**The task:**
Go through the data below and return each line where the string "Example" occurs.

*** Exercise data ***

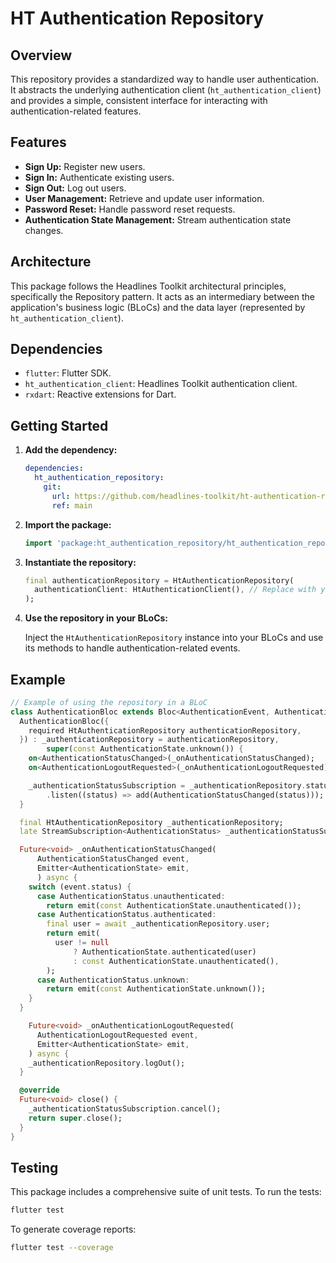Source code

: # HT Authentication Repository

## Overview

This repository provides a standardized way to handle user authentication. It abstracts the underlying authentication client (`ht_authentication_client`) and provides a simple, consistent interface for interacting with authentication-related features.

## Features

*   **Sign Up:** Register new users.
*   **Sign In:** Authenticate existing users.
*   **Sign Out:** Log out users.
*   **User Management:** Retrieve and update user information.
*   **Password Reset:** Handle password reset requests.
*   **Authentication State Management:** Stream authentication state changes.

## Architecture

This package follows the Headlines Toolkit architectural principles, specifically the Repository pattern. It acts as an intermediary between the application's business logic (BLoCs) and the data layer (represented by `ht_authentication_client`).

## Dependencies

*   `flutter`: Flutter SDK.
*   `ht_authentication_client`: Headlines Toolkit authentication client.
*   `rxdart`: Reactive extensions for Dart.

## Getting Started

1.  **Add the dependency:**

    ```yaml
    dependencies:
      ht_authentication_repository:
        git:
          url: https://github.com/headlines-toolkit/ht-authentication-repository.git
          ref: main
    ```

2.  **Import the package:**

    ```dart
    import 'package:ht_authentication_repository/ht_authentication_repository.dart';
    ```

3.  **Instantiate the repository:**

    ```dart
    final authenticationRepository = HtAuthenticationRepository(
      authenticationClient: HtAuthenticationClient(), // Replace with your actual client
    );
    ```

4.  **Use the repository in your BLoCs:**

    Inject the `HtAuthenticationRepository` instance into your BLoCs and use its methods to handle authentication-related events.

## Example

```dart
// Example of using the repository in a BLoC
class AuthenticationBloc extends Bloc<AuthenticationEvent, AuthenticationState> {
  AuthenticationBloc({
    required HtAuthenticationRepository authenticationRepository,
  }) : _authenticationRepository = authenticationRepository,
        super(const AuthenticationState.unknown()) {
    on<AuthenticationStatusChanged>(_onAuthenticationStatusChanged);
    on<AuthenticationLogoutRequested>(_onAuthenticationLogoutRequested);

    _authenticationStatusSubscription = _authenticationRepository.status
        .listen((status) => add(AuthenticationStatusChanged(status)));
  }

  final HtAuthenticationRepository _authenticationRepository;
  late StreamSubscription<AuthenticationStatus> _authenticationStatusSubscription;

  Future<void> _onAuthenticationStatusChanged(
      AuthenticationStatusChanged event,
      Emitter<AuthenticationState> emit,
      ) async {
    switch (event.status) {
      case AuthenticationStatus.unauthenticated:
        return emit(const AuthenticationState.unauthenticated());
      case AuthenticationStatus.authenticated:
        final user = await _authenticationRepository.user;
        return emit(
          user != null
              ? AuthenticationState.authenticated(user)
              : const AuthenticationState.unauthenticated(),
        );
      case AuthenticationStatus.unknown:
        return emit(const AuthenticationState.unknown());
    }
  }

    Future<void> _onAuthenticationLogoutRequested(
      AuthenticationLogoutRequested event,
      Emitter<AuthenticationState> emit,
    ) async {
    _authenticationRepository.logOut();
  }

  @override
  Future<void> close() {
    _authenticationStatusSubscription.cancel();
    return super.close();
  }
}

```

## Testing

This package includes a comprehensive suite of unit tests. To run the tests:

```bash
flutter test
```

To generate coverage reports:

```bash
flutter test --coverage
```
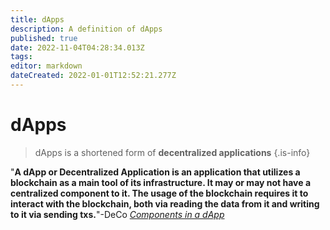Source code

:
```yaml
---
title: dApps
description: A definition of dApps
published: true
date: 2022-11-04T04:28:34.013Z
tags: 
editor: markdown
dateCreated: 2022-01-01T12:52:21.277Z
---
```


# dApps
> dApps is a shortened form of **decentralized applications**
{.is-info}



"**A dApp or Decentralized Application is an application that utilizes a blockchain as a main tool of its infrastructure. It may or may not have a centralized component to it. The usage of the blockchain requires it to interact with the blockchain, both via reading the data from it and writing to it via sending txs.**"-DeCo [*Components in a dApp*](https://deco-education.github.io/deco-docs/docs/into-the-woods/trail2-ergo-coding/dapp-components/) 



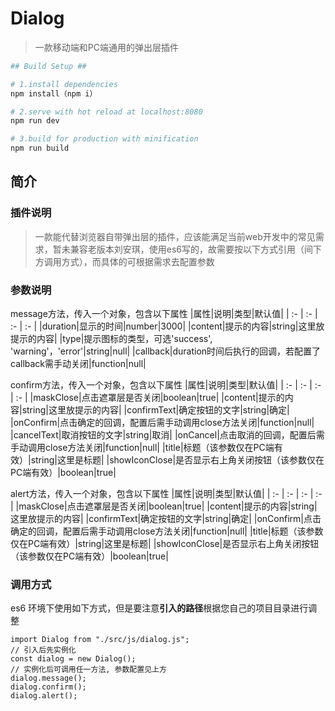 # Dialog #

>  一款移动端和PC端通用的弹出层插件

``` bash
## Build Setup ##

# 1.install dependencies
npm install（npm i）

# 2.serve with hot reload at localhost:8080
npm run dev

# 3.build for production with minification
npm run build
```

## 简介 ##
### 插件说明 ###
>一款能代替浏览器自带弹出层的插件，应该能满足当前web开发中的常见需求，暂未兼容老版本刘安琪，使用es6写的，故需要按以下方式引用（间下方调用方式），而具体的可根据需求去配置参数

### 参数说明 ###
message方法，传入一个对象，包含以下属性
|属性|说明|类型|默认值|
| :- | :- | :- | :- | 
|duration|显示的时间|number|3000|
|content|提示的内容|string|这里放提示的内容|
|type|提示图标的类型，可选'success', 'warning'，'error'|string|null|
|callback|duration时间后执行的回调，若配置了callback需手动关闭|function|null|

confirm方法，传入一个对象，包含以下属性
|属性|说明|类型|默认值|
| :- | :- | :- | :- | 
|maskClose|点击遮罩层是否关闭|boolean|true|
|content|提示的内容|string|这里放提示的内容|
|confirmText|确定按钮的文字|string|确定|
|onConfirm|点击确定的回调，配置后需手动调用close方法关闭|function|null|
|cancelText|取消按钮的文字|string|取消|
|onCancel|点击取消的回调，配置后需手动调用close方法关闭|function|null|
|title|标题（该参数仅在PC端有效）|string|这里是标题|
|showIconClose|是否显示右上角关闭按钮（该参数仅在PC端有效）|boolean|true|

alert方法，传入一个对象，包含以下属性
|属性|说明|类型|默认值|
| :- | :- | :- | :- | 
|maskClose|点击遮罩层是否关闭|boolean|true|
|content|提示的内容|string|这里放提示的内容|
|confirmText|确定按钮的文字|string|确定|
|onConfirm|点击确定的回调，配置后需手动调用close方法关闭|function|null|
|title|标题（该参数仅在PC端有效）|string|这里是标题|
|showIconClose|是否显示右上角关闭按钮（该参数仅在PC端有效）|boolean|true|

### 调用方式 ###
es6 环境下使用如下方式，但是要注意**引入的路径**根据您自己的项目目录进行调整
```
import Dialog from "./src/js/dialog.js";
// 引入后先实例化
const dialog = new Dialog();
// 实例化后可调用任一方法, 参数配置见上方
dialog.message();
dialog.confirm();
dialog.alert();
```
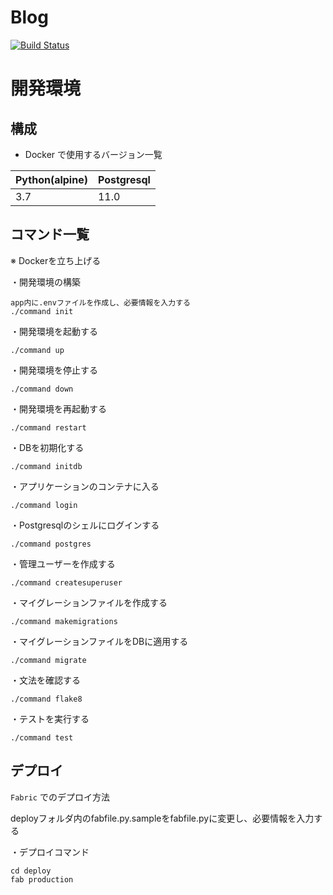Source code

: # Blog

[![Build Status](https://travis-ci.org/marush-in/blog.svg?branch=master)](https://travis-ci.org/marush-in/blog)

# 開発環境

## 構成

- Docker で使用するバージョン一覧

|Python(alpine)|Postgresql|
|:-|:-|
|3.7|11.0|

## コマンド一覧

※ Dockerを立ち上げる

・開発環境の構築
```
app内に.envファイルを作成し、必要情報を入力する
./command init
```

・開発環境を起動する
```
./command up
```

・開発環境を停止する
```
./command down
```

・開発環境を再起動する
```
./command restart
```

・DBを初期化する
```
./command initdb
```

・アプリケーションのコンテナに入る
```
./command login
```

・Postgresqlのシェルにログインする
```
./command postgres
```

・管理ユーザーを作成する
```
./command createsuperuser
```

・マイグレーションファイルを作成する
```
./command makemigrations
```

・マイグレーションファイルをDBに適用する
```
./command migrate
```

・文法を確認する
```
./command flake8
```

・テストを実行する
```
./command test
```

## デプロイ

`Fabric` でのデプロイ方法　　

deployフォルダ内のfabfile.py.sampleをfabfile.pyに変更し、必要情報を入力する

・デプロイコマンド
```
cd deploy
fab production
```
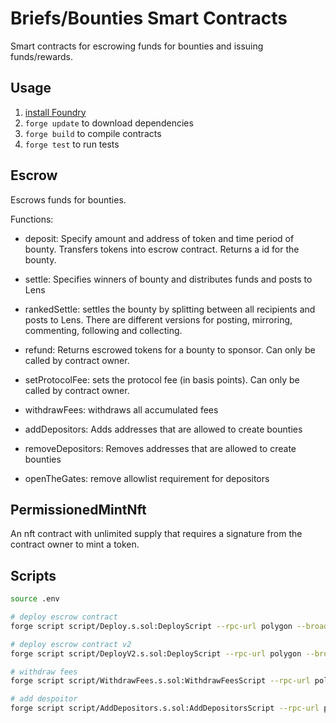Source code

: # Briefs/Bounties Smart Contracts

Smart contracts for escrowing funds for bounties and issuing funds/rewards.

## Usage

1. [install Foundry](https://book.getfoundry.sh/getting-started/installation.html)
2. `forge update` to download dependencies
3. `forge build` to compile contracts
4. `forge test` to run tests

## Escrow

Escrows funds for bounties.

Functions:

- deposit: Specify amount and address of token and time period of bounty. Transfers tokens into escrow contract. Returns a id for the bounty.

- settle: Specifies winners of bounty and distributes funds and posts to Lens

- rankedSettle: settles the bounty by splitting between all recipients and posts to Lens. There are different versions for posting, mirroring, commenting, following and collecting.

- refund: Returns escrowed tokens for a bounty to sponsor. Can only be called by contract owner.

- setProtocolFee: sets the protocol fee (in basis points). Can only be called by contract owner.

- withdrawFees: withdraws all accumulated fees

- addDepositors: Adds addresses that are allowed to create bounties

- removeDepositors: Removes addresses that are allowed to create bounties

- openTheGates: remove allowlist requirement for depositors

## PermissionedMintNft

An nft contract with unlimited supply that requires a signature from the contract owner to mint a token.

## Scripts

```bash
source .env

# deploy escrow contract
forge script script/Deploy.s.sol:DeployScript --rpc-url polygon --broadcast --verify -vvvv

# deploy escrow contract v2
forge script script/DeployV2.s.sol:DeployScript --rpc-url polygon --broadcast --verify -vvvv

# withdraw fees
forge script script/WithdrawFees.s.sol:WithdrawFeesScript --rpc-url polygon --broadcast -vvvv

# add despoitor
forge script script/AddDepositors.s.sol:AddDepositorsScript --rpc-url polygon --broadcast -vvvv
```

*** End of Exercise data ***

**Response below:**
## Example
// Example of using the repository in a BLoC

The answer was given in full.